7. Modular Multi-Engine Platforms with Real-Time Inference and Validation. Digital Global Systems’ 2025–2026 portfolio signals a shift toward sensor-agnostic fusion platforms with built-in inference (prediction) and validation (output verification) stages, applicable across autonomous transportation contexts. The modular architecture means individual engines can be updated independently, enabling continuous improvement without full system requalification.
Qualcomm’s 2025 US patent (Bi-Directional Information Flow Among Units of an Autonomous Driving System) introduces a closed-loop automotive sensor data fusion paradigm in which feedback from the object tracking unit is routed back to the feature fusion unit, enabling iterative refinement of fused feature representations based on downstream tracking quality.
Strategic Implications for IP Teams and R&D Leaders
The sensor data fusion patent landscape carries five concrete strategic implications for IP strategists, R&D leaders, and technology executives in the automotive and autonomous systems space. Each implication is grounded directly in the patterns observed across the 70+ records analysed.
Plan for hybrid architectures. Deep learning is displacing classical Kalman-filter-centric fusion as the primary accuracy improvement lever at the perception layer, but probabilistic methods persist in state estimation and localisation. R&D teams should plan for hybrid architectures that combine neural perception-layer fusion with probabilistic state estimation rather than treating this as an either/or engineering choice.
Conduct freedom-to-operate analysis against Digital Global Systems’ portfolio before entering the US market with modular pipeline architectures. The ~30 active US patents filed in 2025–2026 covering curation-link-fusion-inference-validation pipelines create a significant thicket that any commercial entrant in modular fusion platforms must navigate. The compressed 18-month filing window is atypical and suggests a deliberate IP encirclement strategy.

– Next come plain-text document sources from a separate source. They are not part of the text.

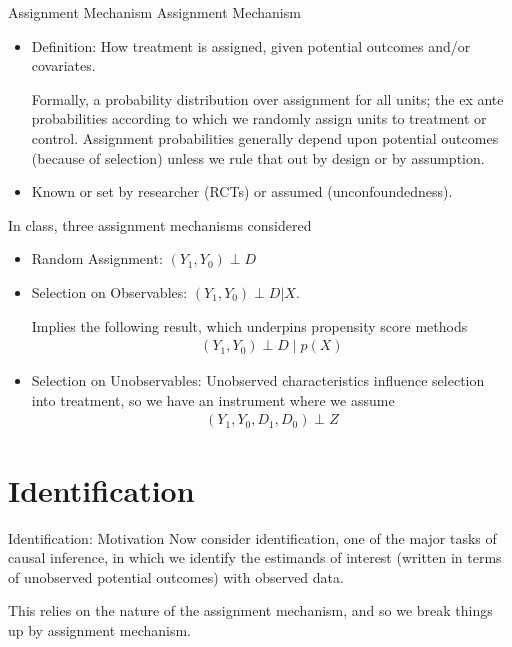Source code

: \documentclass[aspectratio=169, handout]{beamer}
\begin{document}
{\scriptsize
\begin{frame}{Assignment Mechanism}
Assignment Mechanism
\begin{itemize}
  \item \alert{Definition}: How treatment is assigned, given potential
    outcomes and/or covariates.

    \alert{Formally}, a probability distribution over assignment for all
    units; the ex ante probabilities according to which we randomly
    assign units to treatment or control.
    Assignment probabilities generally depend upon potential outcomes
    (because of selection) unless we rule that out by design or by
    assumption.
  \item Known or set by researcher (RCTs) or assumed (unconfoundedness).
\end{itemize}
In class, three assignment mechanisms considered
\begin{itemize}
  \item \alert{Random Assignment}:
    $(Y_1,Y_0)\perp D$
  \item \alert{Selection on Observables}:
    $(Y_1,Y_0)\perp D | X$.

    Implies the following result, which underpins propensity
    score methods
    \begin{align*}
      (Y_1,Y_0)\perp D \;|\; p(X)
    \end{align*}

  \item
    \alert{Selection on Unobservables}:
    Unobserved characteristics influence selection into treatment, so we
    have an instrument where we assume
    \begin{align*}
      (Y_1,Y_0,D_1,D_0)\perp Z
    \end{align*}
\end{itemize}
\end{frame}
}



\section{Identification}

{\footnotesize
\begin{frame}{Identification: Motivation}
Now consider identification, one of the major tasks of causal inference,
in which we identify the estimands of interest (written in terms of
unobserved potential outcomes) with observed data.

This relies on the nature of the assignment mechanism, and so we break
things up by assignment mechanism.
\end{frame}
}
\end{document}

Evaluate entry strategies for graph-based and bi-directional feedback fusion. BMW and Qualcomm are staking early IP positions in graph neural fusion and closed-loop feedback architectures respectively. Competitors not yet active in either area should evaluate entry strategies before these positions solidify. According to EPO data, early mover advantage in automotive AI patents is particularly durable given the multi-year prosecution timelines and the breadth of claims that tend to issue in early-filed applications.
Monitor Chinese domestic filings for freedom-to-operate exposure. Chinese assignees are filing at scale for domestic ADAS and autonomous driving applications, with a focus on algorithmic efficiency and computational resource optimisation. Foreign OEMs and tier-1 suppliers operating in the Chinese market should monitor CN filings from Haomo, Chery, Dongfeng, Chongqing Changan, and Mushroom IoT for claims that could affect product launch timelines in that jurisdiction.
Invest in fusion accuracy evaluation and validation IP. Only one retrieved patent explicitly addresses systematic fusion performance measurement methodology. Given increasing regulatory scrutiny of ADAS globally—including the EU’s General Safety Regulation requirements for ADAS validation—standardised fusion accuracy verification methods will likely become commercially and regulatorily critical. This white space is open for first-mover filing.